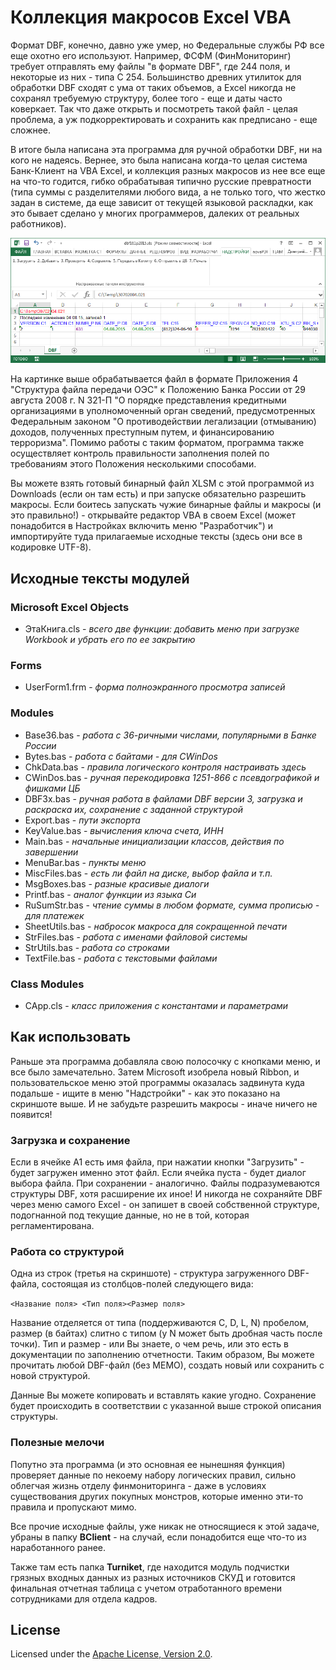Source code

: Коллекция макросов Excel VBA
============================

Формат DBF, конечно, давно уже умер, но Федеральные службы РФ все еще охотно 
его используют. Например, ФСФМ (ФинМониторинг) требует отправлять ему файлы 
"в формате DBF", где 244 поля, и некоторые из них - типа C 254. Большинство 
древних утилиток для обработки DBF сходят с ума от таких объемов, а Excel 
никогда не сохранял требуемую структуру, более того - еще и даты часто 
коверкает. Так что даже открыть и посмотреть такой файл - целая проблема, 
а уж подкорректировать и сохранить как предписано - еще сложнее.

В итоге была написана эта программа для ручной обработки DBF, ни на кого не 
надеясь. Вернее, это была написана когда-то целая система Банк-Клиент на VBA 
Excel, и коллекция разных макросов из нее все еще на что-то годится, гибко 
обрабатывая типично русские превратности (типа суммы с разделителями любого 
вида, а не только того, что жестко задан в системе, да еще зависит от текущей 
языковой раскладки, как это бывает сделано у многих программеров, далеких от 
реальных работников).

![dbf161p2015.png](images/dbf161p2015.png)

На картинке выше обрабатывается файл в формате Приложения 4 "Структура файла 
передачи ОЭС" к Положению Банка России от 29 августа 2008 г. N 321-П 
"О порядке представления кредитными организациями в уполномоченный орган 
сведений, предусмотренных Федеральным законом "О противодействии легализации 
(отмыванию) доходов, полученных преступным путем, и финансированию 
терроризма". Помимо работы с таким форматом, программа также осуществляет 
контроль правильности заполнения полей по требованиям этого Положения 
несколькими способами.

Вы можете взять готовый бинарный файл XLSM с этой программой из Downloads
(если он там есть) и при запуске обязательно разрешить макросы. Если боитесь 
запускать чужие бинарные файлы и макросы (и это правильно!) - открывайте 
редактор VBA в своем Excel (может понадобится в Настройках включить меню 
"Разработчик") и импортируйте туда прилагаемые исходные тексты (здесь они 
все в кодировке UTF-8).

## Исходные тексты модулей

### Microsoft Excel Objects

* ЭтаКнига.cls - *всего две функции: добавить меню при загрузке Workbook и 
убрать его по ее закрытию*

### Forms

* UserForm1.frm - *форма полноэкранного просмотра записей*

### Modules

* Base36.bas - *работа с 36-ричными числами, популярными в Банке России*
* Bytes.bas - *работа с байтами - для CWinDos*
* ChkData.bas - *правила логического контроля настраивать здесь*
* CWinDos.bas - *ручная перекодировка 1251-866 с псевдографикой и фишками ЦБ*
* DBF3x.bas - *ручная работа в файлами DBF версии 3, загрузка и раскраска их, 
сохранение с заданной структурой*
* Export.bas - *пути экспорта*
* KeyValue.bas - *вычисления ключа счета, ИНН*
* Main.bas - *начальные инициализации классов, действия по завершении*
* MenuBar.bas - *пункты меню*
* MiscFiles.bas - *есть ли файл на диске, выбор файла и т.п.*
* MsgBoxes.bas - *разные красивые диалоги*
* Printf.bas - *аналог функции из языка Си*
* RuSumStr.bas - *чтение суммы в любом формате, сумма прописью - для платежек*
* SheetUtils.bas - *набросок макроса для сокращенной печати*
* StrFiles.bas - *работа с именами файловой системы*
* StrUtils.bas - *работа со строками*
* TextFile.bas - *работа с текстовыми файлами*

### Class Modules

* CApp.cls - *класс приложения с константами и параметрами*

## Как использовать

Раньше эта программа добавляла свою полосочку с кнопками меню, и все было 
замечательно. Затем Microsoft изобрела новый Ribbon, и пользовательское меню 
этой программы оказалась задвинута куда подальше - ищите в меню "Надстройки" - 
как это показано на скриншоте выше. И не забудьте разрешить макросы - иначе 
ничего не появится!

### Загрузка и сохранение

Если в ячейке A1 есть имя файла, при нажатии кнопки "Загрузить" - будет 
загружен именно этот файл. Если ячейка пуста - будет диалог выбора файла. 
При сохранении - аналогично. Файлы подразумеваются структуры DBF, хотя 
расширение их иное!
И никогда не сохраняйте DBF через меню самого Excel - он запишет в своей 
собственной структуре, подогнанной под текущие данные, но не в той, которая 
регламентирована.

### Работа со структурой

Одна из строк (третья на скриншоте) - структура загруженного DBF-файла, 
состоящая из столбцов-полей следующего вида:

`<Название поля> <Тип поля><Размер поля>`

Название отделяется от типа (поддерживаются C, D, L, N) пробелом, размер 
(в байтах) слитно с типом (у N может быть дробная часть после точки). 
Тип и размер - или Вы знаете, о чем речь, или это есть в документации по 
заполнению отчетности. Таким образом, Вы можете прочитать любой DBF-файл 
(без МЕМО), создать новый или сохранить с новой структурой.

Данные Вы можете копировать и вставлять какие угодно. Сохранение будет 
происходить в соответствии с указанной выше строкой описания структуры.

### Полезные мелочи ###

Попутно эта программа (и это основная ее нынешняя функция) проверяет данные 
по некоему набору логических правил, сильно облегчая жизнь отделу 
финмониторинга - даже в условиях существования других покупных монстров, 
которые именно эти-то правила и пропускают мимо.

Все прочие исходные файлы, уже никак не относящиеся к этой задаче, убраны в 
папку **BClient** - на случай, если понадобится еще что-то из наработанного 
ранее.

Также там есть папка **Turniket**, где находится модуль подчистки грязных 
входных данных из разных источников СКУД и готовится финальная отчетная 
таблица с учетом отработанного времени сотрудниками для отдела кадров.

## License

Licensed under the [Apache License, 
Version 2.0](http://www.apache.org/licenses/LICENSE-2.0 "LICENSE").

════════════════

Task directions:
Pictures in the records should not appear in your copy, but everything else must be transcribed exactly.

Output for this task:
Source code

: Коллекция макросов Excel VBA
============================

Формат DBF, конечно, давно уже умер, но Федеральные службы РФ все еще охотно 
его используют. Например, ФСФМ (ФинМониторинг) требует отправлять ему файлы 
"в формате DBF", где 244 поля, и некоторые из них - типа C 254. Большинство 
древних утилиток для обработки DBF сходят с ума от таких объемов, а Excel 
никогда не сохранял требуемую структуру, более того - еще и даты часто 
коверкает. Так что даже открыть и посмотреть такой файл - целая проблема, 
а уж подкорректировать и сохранить как предписано - еще сложнее.

В итоге была написана эта программа для ручной обработки DBF, ни на кого не 
надеясь. Вернее, это была написана когда-то целая система Банк-Клиент на VBA 
Excel, и коллекция разных макросов из нее все еще на что-то годится, гибко 
обрабатывая типично русские превратности (типа суммы с разделителями любого 
вида, а не только того, что жестко задан в системе, да еще зависит от текущей 
языковой раскладки, как это бывает сделано у многих программеров, далеких от 
реальных работников).

![dbf161p2015.png](images/dbf161p2015.png)

На картинке выше обрабатывается файл в формате Приложения 4 "Структура файла 
передачи ОЭС" к Положению Банка России от 29 августа 2008 г. N 321-П 
"О порядке представления кредитными организациями в уполномоченный орган 
сведений, предусмотренных Федеральным законом "О противодействии легализации 
(отмыванию) доходов, полученных преступным путем, и финансированию 
терроризма". Помимо работы с таким форматом, программа также осуществляет 
контроль правильности заполнения полей по требованиям этого Положения 
несколькими способами.

Вы можете взять готовый бинарный файл XLSM с этой программой из Downloads
(если он там есть) и при запуске обязательно разрешить макросы. Если боитесь 
запускать чужие бинарные файлы и макросы (и это правильно!) - открывайте 
редактор VBA в своем Excel (может понадобится в Настройках включить меню 
"Разработчик") и импортируйте туда прилагаемые исходные тексты (здесь они 
все в кодировке UTF-8).

## Исходные тексты модулей

### Microsoft Excel Objects

* ЭтаКнига.cls - *всего две функции: добавить меню при загрузке Workbook и 
убрать его по ее закрытию*

### Forms

* UserForm1.frm - *форма полноэкранного просмотра записей*

### Modules

* Base36.bas - *работа с 36-ричными числами, популярными в Банке России*
* Bytes.bas - *работа с байтами - для CWinDos*
* ChkData.bas - *правила логического контроля настраивать здесь*
* CWinDos.bas - *ручная перекодировка 1251-866 с псевдографикой и фишками ЦБ*
* DBF3x.bas - *ручная работа в файлами DBF версии 3, загрузка и раскраска их, 
сохранение с заданной структурой*
* Export.bas - *пути экспорта*
* KeyValue.bas - *вычисления ключа счета, ИНН*
* Main.bas - *начальные инициализации классов, действия по завершении*
* MenuBar.bas - *пункты меню*
* MiscFiles.bas - *есть ли файл на диске, выбор файла и т.п.*
* MsgBoxes.bas - *разные красивые диалоги*
* Printf.bas - *аналог функции из языка Си*
* RuSumStr.bas - *чтение суммы в любом формате, сумма прописью - для платежек*
* SheetUtils.bas - *набросок макроса для сокращенной печати*
* StrFiles.bas - *работа с именами файловой системы*
* StrUtils.bas - *работа со строками*
* TextFile.bas - *работа с текстовыми файлами*

### Class Modules

* CApp.cls - *класс приложения с константами и параметрами*

## Как использовать

Раньше эта программа добавляла свою полосочку с кнопками меню, и все было 
замечательно. Затем Microsoft изобрела новый Ribbon, и пользовательское меню 
этой программы оказалась задвинута куда подальше - ищите в меню "Надстройки" - 
как это показано на скриншоте выше. И не забудьте разрешить макросы - иначе 
ничего не появится!

### Загрузка и сохранение

Если в ячейке A1 есть имя файла, при нажатии кнопки "Загрузить" - будет 
загружен именно этот файл. Если ячейка пуста - будет диалог выбора файла. 
При сохранении - аналогично. Файлы подразумеваются структуры DBF, хотя 
расширение их иное!
И никогда не сохраняйте DBF через меню самого Excel - он запишет в своей 
собственной структуре, подогнанной под текущие данные, но не в той, которая 
регламентирована.

### Работа со структурой

Одна из строк (третья на скриншоте) - структура загруженного DBF-файла, 
состоящая из столбцов-полей следующего вида:

`<Название поля> <Тип поля><Размер поля>`

Название отделяется от типа (поддерживаются C, D, L, N) пробелом, размер 
(в байтах) слитно с типом (у N может быть дробная часть после точки). 
Тип и размер - или Вы знаете, о чем речь, или это есть в документации по 
заполнению отчетности. Таким образом, Вы можете прочитать любой DBF-файл 
(без МЕМО), создать новый или сохранить с новой структурой.

Данные Вы можете копировать и вставлять какие угодно. Сохранение будет 
происходить в соответствии с указанной выше строкой описания структуры.

### Полезные мелочи ###

Попутно эта программа (и это основная ее нынешняя функция) проверяет данные 
по некоему набору логических правил, сильно облегчая жизнь отделу 
финмониторинга - даже в условиях существования других покупных монстров, 
которые именно эти-то правила и пропускают мимо.

Все прочие исходные файлы, уже никак не относящиеся к этой задаче, убраны в 
папку **BClient** - на случай, если понадобится еще что-то из наработанного 
ранее.

Также там есть папка **Turniket**, где находится модуль подчистки грязных 
входных данных из разных источников СКУД и готовится финальная отчетная 
таблица с учетом отработанного времени сотрудниками для отдела кадров.

## License

Licensed under the [Apache License, 
Version 2.0](http://www.apache.org/licenses/LICENSE-2.0 "LICENSE").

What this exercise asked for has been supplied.